## WORK INSTRUCTIONS
Wherever a line in the data below holds "capacity", copy that line.

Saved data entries
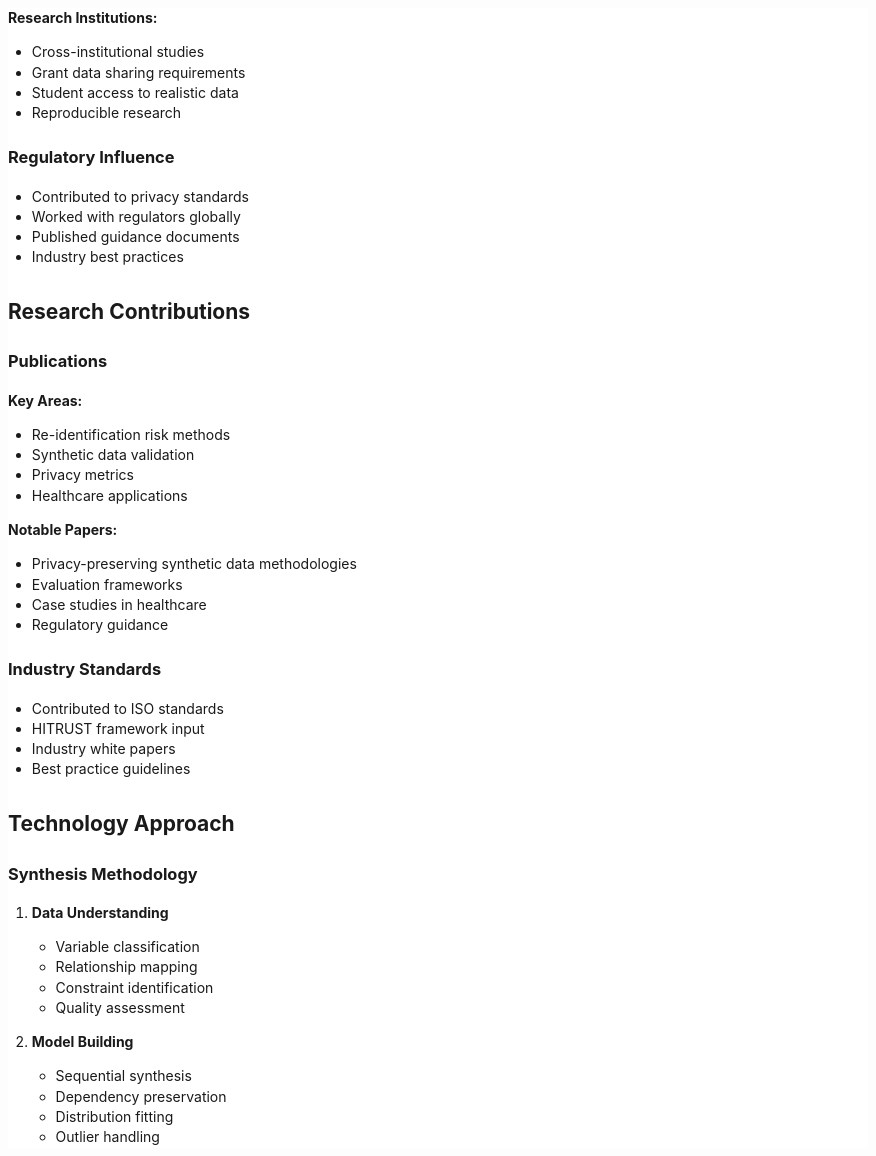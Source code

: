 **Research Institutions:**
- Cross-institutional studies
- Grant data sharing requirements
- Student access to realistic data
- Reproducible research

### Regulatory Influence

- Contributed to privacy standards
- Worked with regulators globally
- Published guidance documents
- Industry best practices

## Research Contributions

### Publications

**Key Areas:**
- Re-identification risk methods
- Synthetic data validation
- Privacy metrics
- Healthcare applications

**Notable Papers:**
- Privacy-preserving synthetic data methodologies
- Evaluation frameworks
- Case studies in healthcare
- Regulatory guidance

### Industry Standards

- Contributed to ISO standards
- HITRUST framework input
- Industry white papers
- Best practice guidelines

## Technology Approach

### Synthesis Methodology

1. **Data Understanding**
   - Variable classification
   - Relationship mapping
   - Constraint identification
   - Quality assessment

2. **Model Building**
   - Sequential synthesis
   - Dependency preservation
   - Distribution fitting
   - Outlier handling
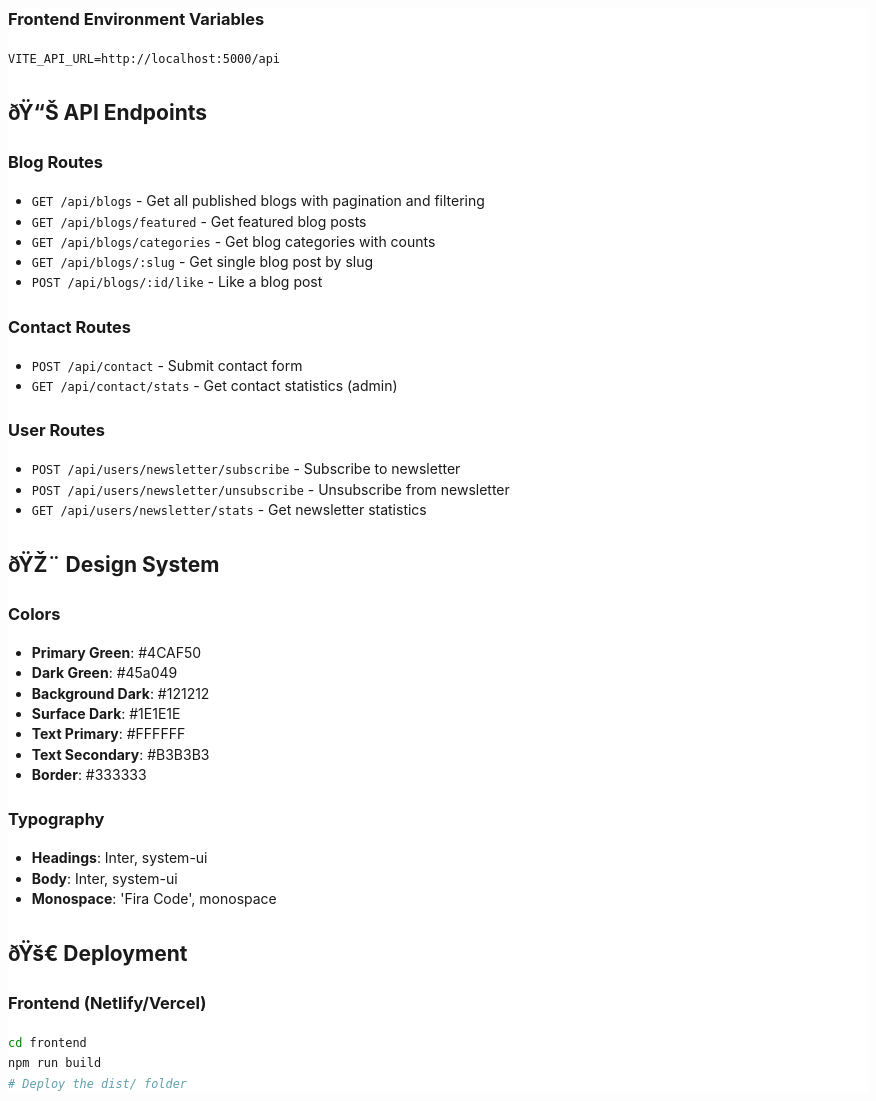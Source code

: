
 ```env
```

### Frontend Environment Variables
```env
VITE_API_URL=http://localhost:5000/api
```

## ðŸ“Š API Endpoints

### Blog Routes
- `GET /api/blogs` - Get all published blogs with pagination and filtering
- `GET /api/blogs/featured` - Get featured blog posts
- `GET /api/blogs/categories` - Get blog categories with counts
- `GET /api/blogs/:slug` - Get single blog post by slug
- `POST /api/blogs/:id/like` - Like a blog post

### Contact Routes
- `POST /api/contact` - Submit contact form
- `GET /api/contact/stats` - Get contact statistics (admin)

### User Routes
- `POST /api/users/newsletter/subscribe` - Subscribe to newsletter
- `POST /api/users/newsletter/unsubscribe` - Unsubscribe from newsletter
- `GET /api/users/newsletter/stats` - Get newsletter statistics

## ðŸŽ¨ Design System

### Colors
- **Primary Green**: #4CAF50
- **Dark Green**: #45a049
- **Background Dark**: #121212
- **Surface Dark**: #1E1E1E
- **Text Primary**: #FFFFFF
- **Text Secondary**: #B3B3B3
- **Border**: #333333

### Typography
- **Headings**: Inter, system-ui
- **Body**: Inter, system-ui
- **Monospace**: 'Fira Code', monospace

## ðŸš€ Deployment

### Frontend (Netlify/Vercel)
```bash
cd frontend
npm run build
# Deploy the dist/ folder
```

* * *

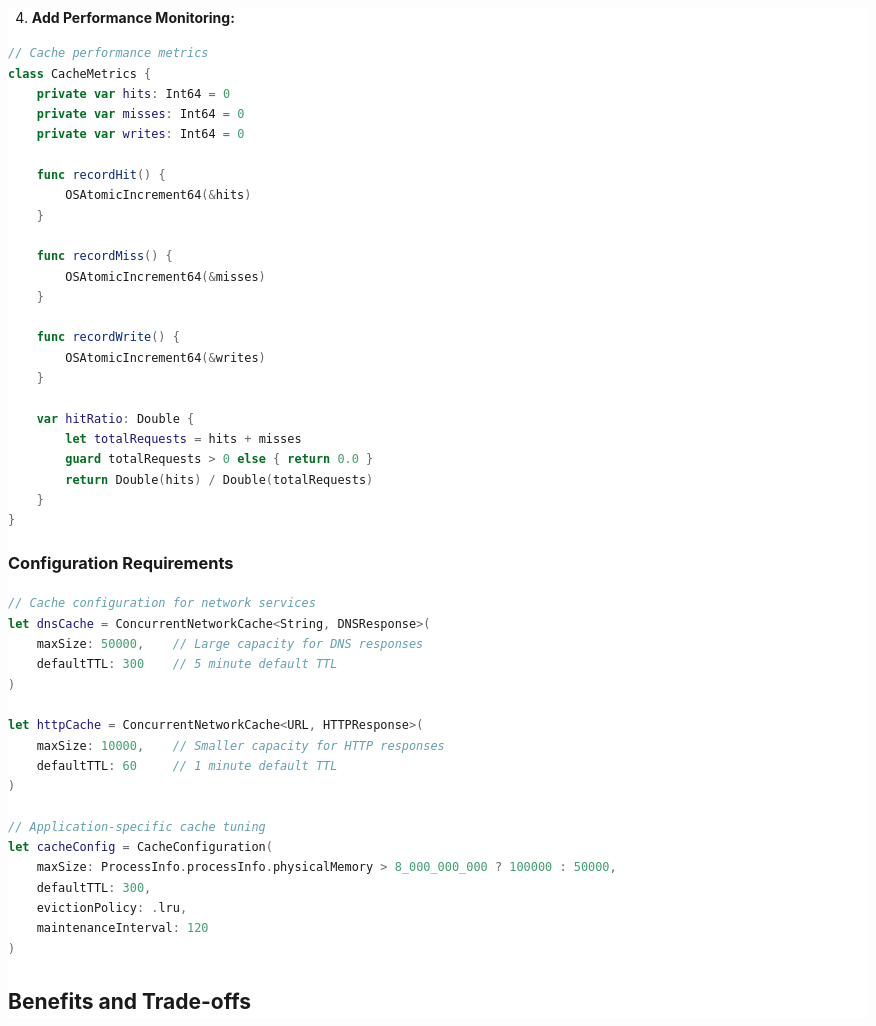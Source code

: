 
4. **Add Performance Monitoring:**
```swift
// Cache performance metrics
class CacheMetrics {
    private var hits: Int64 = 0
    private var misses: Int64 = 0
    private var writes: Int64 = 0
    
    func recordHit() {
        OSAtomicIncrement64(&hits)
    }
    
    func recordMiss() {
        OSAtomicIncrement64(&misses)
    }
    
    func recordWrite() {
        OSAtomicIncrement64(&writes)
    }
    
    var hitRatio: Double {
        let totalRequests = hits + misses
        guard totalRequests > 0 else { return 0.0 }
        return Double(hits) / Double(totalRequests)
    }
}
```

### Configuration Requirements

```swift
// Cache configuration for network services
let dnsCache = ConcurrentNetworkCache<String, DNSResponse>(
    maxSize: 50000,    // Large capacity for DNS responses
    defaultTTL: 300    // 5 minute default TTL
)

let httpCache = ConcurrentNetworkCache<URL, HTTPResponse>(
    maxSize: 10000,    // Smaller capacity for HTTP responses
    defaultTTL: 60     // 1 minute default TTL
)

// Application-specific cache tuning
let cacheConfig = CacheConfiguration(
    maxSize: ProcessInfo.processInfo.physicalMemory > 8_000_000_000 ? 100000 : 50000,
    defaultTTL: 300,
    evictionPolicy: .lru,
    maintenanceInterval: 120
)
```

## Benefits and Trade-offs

## OUTPUT FOR THIS EXERCISE
    maxSize: 50000,    // Large capacity for DNS responses
    maxSize: 10000,    // Smaller capacity for HTTP responses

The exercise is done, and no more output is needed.